It isn’t as straightforward as it sounds.

The question was prompted by a tweet from Carlo Salerno responding to one by Senator Elizabeth Warren. Warren noted that tuition at her public university was $50 per semester when she attended, and that it’s far higher now. Salerno noted that she didn’t account for inflation, which is true.

So I checked the Bureau of Labor Statistics inflation calculator website. It indicated that $50 in 1970 would be slightly over $400 now. At that level, Warren’s point stands; $400 per semester is far lower than just about anybody charges. Salerno responded that the relevant number occurs after grant aid is factored in, and Pell Grants hadn’t started yet back then.

Of course, once you start with the asterisks, they keep coming. And which asterisks you decide to include will follow from which questions you consider relevant and why.

I don’t belong to the camp that says if Pell covers it, then it doesn’t count. That’s because most students don’t receive Pell Grants at all, and among those who do, many don’t receive the full grant. If you fall into the no-man’s-land between the Pell threshold and an income level at which tuition doesn’t matter, then the fact that post-Pell costs are lower doesn’t mean much.

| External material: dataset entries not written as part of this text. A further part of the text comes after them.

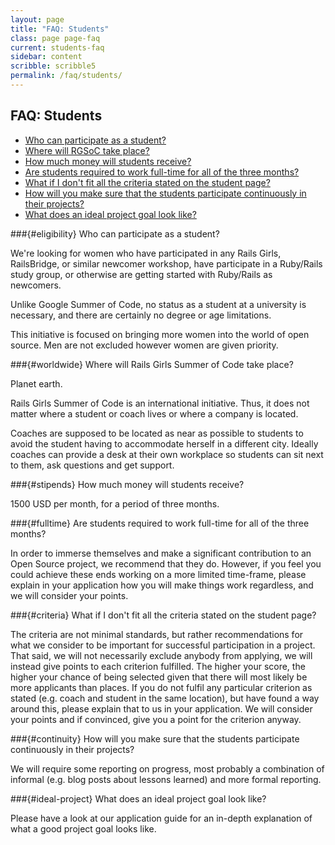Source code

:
 ```yaml
---
layout: page
title: "FAQ: Students"
class: page page-faq
current: students-faq
sidebar: content
scribble: scribble5
permalink: /faq/students/
---
```


## FAQ: Students

* [Who can participate as a student?](#eligibility)
* [Where will RGSoC take place?](#worldwide)
* [How much money will students receive?](#stipends)
* [Are students required to work full-time for all of the three months?](#fulltime)
* [What if I don't fit all the criteria stated on the student page?](#criteria)
* [How will you make sure that the students participate continuously in their projects?](#continuity)
* [What does an ideal project goal look like?](#ideal-project)


###{#eligibility} Who can participate as a student?

We're looking for women who have participated in any Rails Girls, RailsBridge,
or similar newcomer workshop, have participate in a Ruby/Rails study group, or
otherwise are getting started with Ruby/Rails as newcomers.

Unlike Google Summer of Code, no status as a student at a university is
necessary, and there are certainly no degree or age limitations.

This initiative is focused on bringing more women into the world of open
source. Men are not excluded however women are given priority.


###{#worldwide} Where will Rails Girls Summer of Code take place?

Planet earth.

Rails Girls Summer of Code is an international initiative. Thus, it does not
matter where a student or coach lives or where a company is located.

Coaches are supposed to be located as near as possible to students to avoid the
student having to accommodate herself in a different city. Ideally coaches can
provide a desk at their own workplace so students can sit next to them, ask
questions and get support.


###{#stipends} How much money will students receive?

1500 USD per month, for a period of three months.


###{#fulltime} Are students required to work full-time for all of the three months?

In order to immerse themselves and make a significant contribution to an Open
Source project, we recommend that they do. However, if you feel you could
achieve these ends working on a more limited time-frame, please explain in your
application how you will make things work regardless, and we will consider your
points.

###{#criteria} What if I don't fit all the criteria stated on the student page?

The criteria are not minimal standards, but rather recommendations for what we
consider to be important for successful participation in a project. That said,
we will not necessarily exclude anybody from applying, we will instead give
points to each criterion fulfilled. The higher your score, the higher your
chance of being selected given that there will most likely be more applicants
than places. If you do not fulfil any particular criterion as stated (e.g.
coach and student in the same location), but have found a way around this,
please explain that to us in your application. We will consider your points and
if convinced, give you a point for the criterion anyway.

###{#continuity} How will you make sure that the students participate continuously in their projects?

We will require some reporting on progress, most probably a combination of
informal (e.g. blog posts about lessons learned) and more formal reporting.

###{#ideal-project} What does an ideal project goal look like?

Please have a look at our application guide for an in-depth explanation of what
a good project goal looks like.


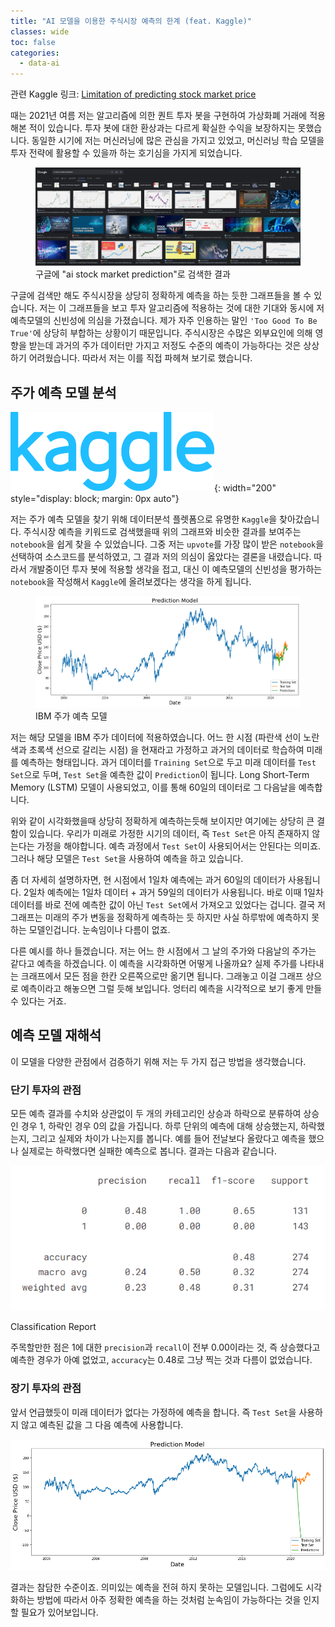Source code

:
 ```yaml
---
title: "AI 모델을 이용한 주식시장 예측의 한계 (feat. Kaggle)"
classes: wide
toc: false
categories:
  - data-ai
---
```


관련 Kaggle 링크: [Limitation of predicting stock market price](https://www.kaggle.com/code/juhonam/limitation-of-predicting-stock-market-price)

<!--excerpt open-->

때는 2021년 여름 저는 알고리즘에 의한 퀀트 투자 봇을 구현하여 가상화폐 거래에 적용해본 적이 있습니다. 투자 봇에 대한 환상과는 다르게 확실한 수익을 보장하지는 못했습니다. 동일한 시기에 저는 머신러닝에 많은 관심을 가지고 있었고, 머신러닝 학습 모델을 투자 전략에 활용할 수 있을까 하는 호기심을 가지게 되었습니다.

<!--excerpt close-->

<figure>
  <img src="/images/8/1.png" alt="image1">
  <figcaption>구글에 "ai stock market prediction"로 검색한 결과</figcaption>
</figure>

구글에 검색만 해도 주식시장을 상당히 정확하게 예측을 하는 듯한 그래프들을 볼 수 있습니다. 저는 이 그래프들을 보고 투자 알고리즘에 적용하는 것에 대한 기대와 동시에 저 예측모델의 신빈성에 의심을 가졌습니다. 제가 자주 인용하는 말인 `'Too Good To Be True'`에 상당히 부합하는 상황이기 때문입니다. 주식시장은 수많은 외부요인에 의해 영향을 받는데 과거의 주가 데이터만 가지고 저정도 수준의 예측이 가능하다는 것은 상상하기 어려웠습니다. 따라서 저는 이를 직접 파헤쳐 보기로 했습니다.

## 주가 예측 모델 분석

![Kaggle](/images/8/kaggle.svg){: width="200" style="display: block; margin: 0px auto"}

저는 주가 예측 모델을 찾기 위해 데이터분석 플렛폼으로 유명한 `Kaggle`을 찾아갔습니다. 주식시장 예측을 키워드로 검색했을때 위의 그래프와 비슷한 결과를 보여주는 `notebook`을 쉽게 찾을 수 있었습니다. 그중 저는 `upvote`를 가장 많이 받은 `notebook`을 선택하여 소스코드를 분석하였고, 그 결과 저의 의심이 옳았다는 결론을 내렸습니다. 따라서 개발중이던 투자 봇에 적용할 생각을 접고, 대신 이 예측모델의 신빈성을 평가하는 `notebook`을 작성해서 `Kaggle`에 올려보겠다는 생각을 하게 됩니다.

<figure>
  <img src="/images/8/2.png" alt="image2">
  <figcaption>IBM 주가 예측 모델</figcaption>
</figure>

저는 해당 모델을 IBM 주가 데이터에 적용하였습니다. 어느 한 시점 (파란색 선이 노란색과 초록색 선으로 갈리는 시점) 을 현재라고 가정하고 과거의 데이터로 학습하여 미래를 예측하는 형태입니다. 과거 데이터를 `Training Set`으로 두고 미래 데이터를 `Test Set`으로 두며, `Test Set`을 예측한 값이 `Prediction`이 됩니다. Long Short-Term Memory (LSTM) 모델이 사용되었고, 이를 통해 60일의 데이터로 그 다음날을 예측합니다.

위와 같이 시각화했을때 상당히 정확하게 예측하는듯해 보이지만 여기에는 상당히 큰 결함이 있습니다. 우리가 미래로 가정한 시기의 데이터, 즉 `Test Set`은 아직 존재하지 않는다는 가정을 해야합니다. 예측 과정에서 `Test Set`이 사용되어서는 안된다는 의미죠. 그러나 해당 모델은 `Test Set`을 사용하여 예측을 하고 있습니다.

좀 더 자세히 설명하자면, 현 시점에서 1일차 예측에는 과거 60일의 데이터가 사용됩니다. 2일차 예측에는 1일차 데이터 + 과거 59일의 데이터가 사용됩니다. 바로 이때 1일차 데이터를 바로 전에 예측한 값이 아닌 `Test Set`에서 가져오고 있었다는 겁니다. 결국 저 그래프는 미래의 주가 변동을 정확하게 예측하는 듯 하지만 사실 하루밖에 예측하지 못하는 모델인겁니다. 눈속임이나 다름이 없죠.

다른 예시를 하나 들겠습니다. 저는 어느 한 시점에서 그 날의 주가와 다음날의 주가는 같다고 예측을 하겠습니다. 이 예측을 시각화하면 어떻게 나올까요? 실제 주가를 나타내는 크래프에서 모든 점을 한칸 오른쪽으로만 옮기면 됩니다. 그래놓고 이걸 그래프 상으로 예측이라고 해놓으면 그럴 듯해 보입니다. 엉터리 예측을 시각적으로 보기 좋게 만들 수 있다는 거죠.

## 예측 모델 재해석

이 모델을 다양한 관점에서 검증하기 위해 저는 두 가지 접근 방법을 생각했습니다.

### 단기 투자의 관점

모든 예측 결과를 수치와 상관없이 두 개의 카테고리인 상승과 하락으로 분류하여 상승인 경우 1, 하락인 경우 0의 값을 가집니다. 하루 단위의 예측에 대해 상승했는지, 하락했는지, 그리고 실제와 차이가 나는지를 봅니다. 예를 들어 전날보다 올랐다고 예측을 했으나 실제로는 하락했다면 실패한 예측으로 봅니다. 결과는 다음과 같습니다.

![image3](/images/8/3.png)

<figcaption>Classification Report</figcaption>

주목할만한 점은 1에 대한 `precision`과 `recall`이 전부 0.00이라는 것, 즉 상승했다고 예측한 경우가 아예 없었고, `accuracy`는 0.48로 그냥 찍는 것과 다름이 없었습니다.

### 장기 투자의 관점

앞서 언급했듯이 미래 데이터가 없다는 가정하에 예측을 합니다. 즉 `Test Set`을 사용하지 않고 예측된 값을 그 다음 예측에 사용합니다.

![image4](/images/8/4.png)

결과는 참담한 수준이죠. 의미있는 예측을 전혀 하지 못하는 모델입니다. 그럼에도 시각화하는 방법에 따라서 아주 정확한 예측을 하는 것처럼 눈속임이 가능하다는 것을 인지할 필요가 있어보입니다.
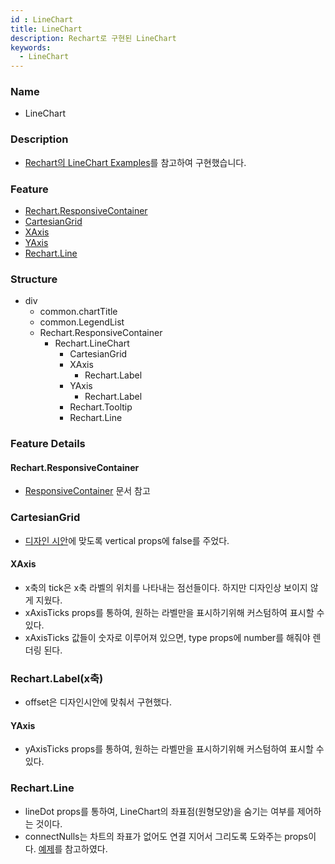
 ```yaml
---
id : LineChart
title: LineChart
description: Rechart로 구현된 LineChart
keywords:
  - LineChart
---
```


### Name
* LineChart

### Description
* [Rechart의 LineChart Examples](https://recharts.org/en-US/examples/SimpleLineChart)를 참고하여 구현했습니다.

### Feature
  - [Rechart.ResponsiveContainer](#Rechart.ResponsiveContainer)
  - [CartesianGrid](#CartesianGrid)
  - [XAxis](#XAxis)
  - [YAxis](#YAxis)
  - [Rechart.Line](#Rechart.Line)

### Structure
  - div
    - common.chartTitle
    - common.LegendList
    - Rechart.ResponsiveContainer
      - Rechart.LineChart
        - CartesianGrid
        - XAxis
          - Rechart.Label
        - YAxis
          - Rechart.Label
        - Rechart.Tooltip
        - Rechart.Line

### Feature Details

#### Rechart.ResponsiveContainer
- [ResponsiveContainer](https://recharts.org/en-US/api/ResponsiveContainer) 문서 참고

### CartesianGrid
- [디자인 시안](https://zpl.io/2pGzZ7E)에 맞도록 vertical props에 false를 주었다.

#### XAxis
- x축의 tick은 x축 라벨의 위치를 나타내는 점선들이다. 하지만 디자인상 보이지 않게 지웠다.
- xAxisTicks props를 통하여, 원하는 라벨만을 표시하기위해 커스텀하여 표시할 수 있다.
- xAxisTicks 값들이 숫자로 이루어져 있으면, type props에 number를 해줘야 렌더링 된다.

### Rechart.Label(x축)
- offset은 디자인시안에 맞춰서 구현했다.

#### YAxis
- yAxisTicks props를 통하여, 원하는 라벨만을 표시하기위해 커스텀하여 표시할 수 있다.

### Rechart.Line
- lineDot props를 통하여, LineChart의 좌표점(원형모양)을 숨기는 여부를 제어하는 것이다.
- connectNulls는 차트의 좌표가 없어도 연결 지어서 그리도록 도와주는 props이다. [예제](https://recharts.org/en-US/examples/LineChartConnectNulls)를 참고하였다.
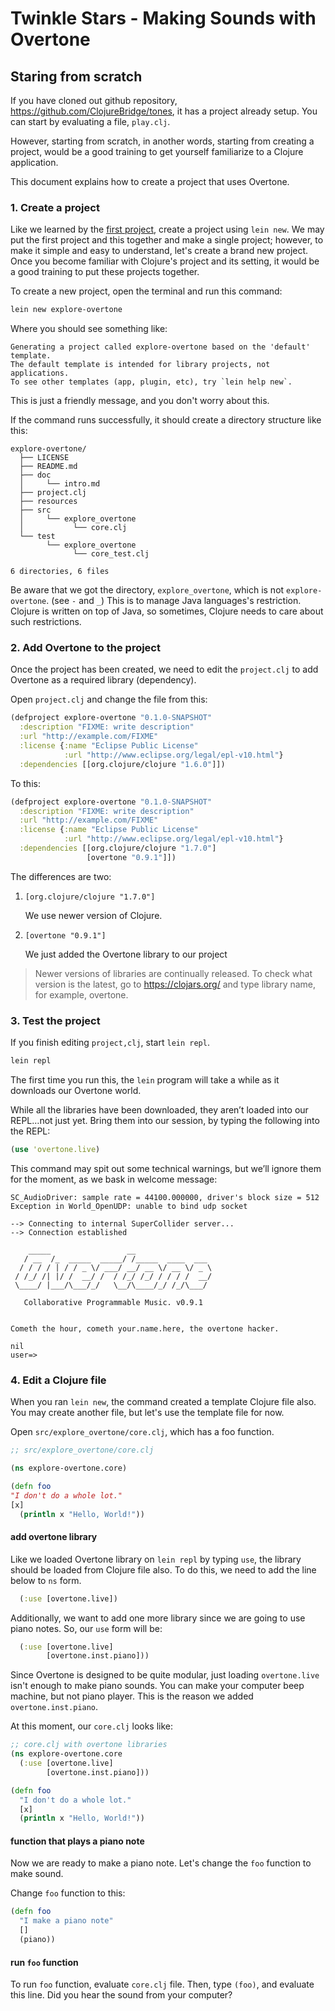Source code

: Twinkle Stars - Making Sounds with Overtone
===========================================

Staring from scratch
---------------------

If you have cloned out github repository,
https://github.com/ClojureBridge/tones,
it has a project already setup.
You can start by evaluating a file, `play.clj`.

However, starting from scratch, in another words, starting from
creating a project, would be a good training to get yourself
familiarize to a Clojure application. 

This document explains how to create a project that uses Overtone.

### 1. Create a project

Like we learned by the
[first project](https://github.com/ClojureBridge/drawing/blob/master/curriculum/first-program.md#create-a-project),
create a project using `lein new`.
We may put the first project and this together and make a single
project; however, to make it simple and easy to understand, let's create a
brand new project.
Once you become familiar with Clojure's project and its setting,
it would be a good training to put these projects together.

To create a new project, open the terminal and run this command:

```bash
lein new explore-overtone
```

Where you should see something like:

    Generating a project called explore-overtone based on the 'default' template.
    The default template is intended for library projects, not applications.
    To see other templates (app, plugin, etc), try `lein help new`.

This is just a friendly message, and you don't worry about this.

If the command runs successfully, it should create a directory structure like this:

```
explore-overtone/
  ├── LICENSE
  ├── README.md
  ├── doc
  │     └── intro.md
  ├── project.clj
  ├── resources
  ├── src
  │     └── explore_overtone
  │           └── core.clj
  └── test
        └── explore_overtone
              └── core_test.clj

6 directories, 6 files
```

Be aware that we got the directory, `explore_overtone`, which is not
`explore-overtone`. (see `-` and `_`)
This is to manage Java languages's restriction. Clojure is written on
top of Java, so sometimes, Clojure needs to care about such restrictions.


### 2. Add Overtone to the project

Once the project has been created, we need to edit the
`project.clj` to add Overtone as a required library (dependency).

Open `project.clj` and change the file from this:

```clojure
(defproject explore-overtone "0.1.0-SNAPSHOT"
  :description "FIXME: write description"
  :url "http://example.com/FIXME"
  :license {:name "Eclipse Public License"
            :url "http://www.eclipse.org/legal/epl-v10.html"}
  :dependencies [[org.clojure/clojure "1.6.0"]])
```

To this:

```clojure
(defproject explore-overtone "0.1.0-SNAPSHOT"
  :description "FIXME: write description"
  :url "http://example.com/FIXME"
  :license {:name "Eclipse Public License"
            :url "http://www.eclipse.org/legal/epl-v10.html"}
  :dependencies [[org.clojure/clojure "1.7.0"]
                 [overtone "0.9.1"]])
```

The differences are two:

1. `[org.clojure/clojure "1.7.0"]`

    We use newer version of Clojure.

2. `[overtone "0.9.1"]`

    We just added the Overtone library to our project


> Newer versions of libraries are continually released.
> To check what version is the latest,  go to https://clojars.org/ and
> type library name, for example, overtone.


### 3. Test the project

If you finish editing `project,clj`, start `lein repl`.

```bash
lein repl
```

The first time you run this, the `lein` program will take a while as
it downloads our Overtone world.

While all the libraries have been downloaded, they aren’t loaded into
our REPL&#x2026;not just yet. Bring them into our session, by typing the
following into the REPL:

```clojure
(use 'overtone.live)
```

This command may spit out some technical warnings, but we’ll ignore
them for the moment, as we bask in welcome message:

    SC_AudioDriver: sample rate = 44100.000000, driver's block size = 512
    Exception in World_OpenUDP: unable to bind udp socket

    --> Connecting to internal SuperCollider server...
    --> Connection established

        _____                 __
       / __  /_  _____  _____/ /_____  ____  ___
      / / / / | / / _ \/ ___/ __/ __ \/ __ \/ _ \
     / /_/ /| |/ /  __/ /  / /_/ /_/ / / / /  __/
     \____/ |___/\___/_/   \__/\____/_/ /_/\___/

       Collaborative Programmable Music. v0.9.1


    Cometh the hour, cometh your.name.here, the overtone hacker.

    nil
    user=>

### 4. Edit a Clojure file

When you ran `lein new`, the command created a template Clojure file
also. You may create another file, but let's use the template file for
now.


Open `src/explore_overtone/core.clj`, which has a foo function.

```clojure
;; src/explore_overtone/core.clj

(ns explore-overtone.core)

(defn foo
"I don't do a whole lot."
[x]
  (println x "Hello, World!"))
```

#### add overtone library

Like we loaded Overtone library on `lein repl` by typing `use`,
the library should be loaded from Clojure file also.
To do this, we need to add the line below to `ns` form.

```clojure
  (:use [overtone.live])
```

Additionally, we want to add one more library since we are going to
use piano notes. So, our `use` form will be:

```clojure
  (:use [overtone.live]
        [overtone.inst.piano]))
```

Since Overtone is designed to be quite modular, just loading
`overtone.live` isn't enough to make piano sounds.
You can make your computer beep machine, but not piano player.
This is the reason we added `overtone.inst.piano`.

At this moment, our `core.clj` looks like:

```clojure.clj
;; core.clj with overtone libraries
(ns explore-overtone.core
  (:use [overtone.live]
        [overtone.inst.piano]))

(defn foo
  "I don't do a whole lot."
  [x]
  (println x "Hello, World!"))
```

#### function that plays a piano note

Now we are ready to make a piano note.
Let's change the `foo` function to make sound.

Change `foo` function to this:

```clojure
(defn foo
  "I make a piano note"
  []
  (piano))
```

#### run `foo` function

To run `foo` function, evaluate `core.clj` file.
Then, type `(foo)`, and evaluate this line.
Did you hear the sound from your computer?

And that’s where most people are.

(As Sara Goldrick-Rab likes to point out, too, the relevant number from the student’s perspective is the total cost of attendance. In many parts of the country, rents have gone up much more quickly than inflation or wages; if you happen to live in one of those places and attend a community college, tuition may be less than half of the total cost of attendance.)

Means-testing for benefits is a much larger issue, but for present purposes, I’ll note that plenty of parents who make too much for Pell are still struggling with college costs.

For the sake of specificity, I decided to look at Rutgers, the flagship public university in my state. Assuming an in-state undergraduate attending the least expensive program at the New Brunswick campus, the most recent tuition and fee total I could find on the Rutgers website was $9,166.70 per semester. Assuming full Pell—which, again, doesn’t apply for most students—the post-Pell cost would be $5,469.20, or about 13 times Warren’s cost after inflation.

Again, asterisks apply. New Jersey has a Tuition Aid Grant program that can defray some costs for some students. It also has the Garden State Guarantee, which allows students who did the first two years at community college to get the next two years tuition-free if they meet certain GPA requirements. And there’s the general phenomenon of airline pricing, by which some universities use scholarships as discounts to attract the students they want. Outside of those paying full freight, it’s entirely possible that no two students in a decent-size classroom are paying the same amount to be there. That makes blanket estimates difficult.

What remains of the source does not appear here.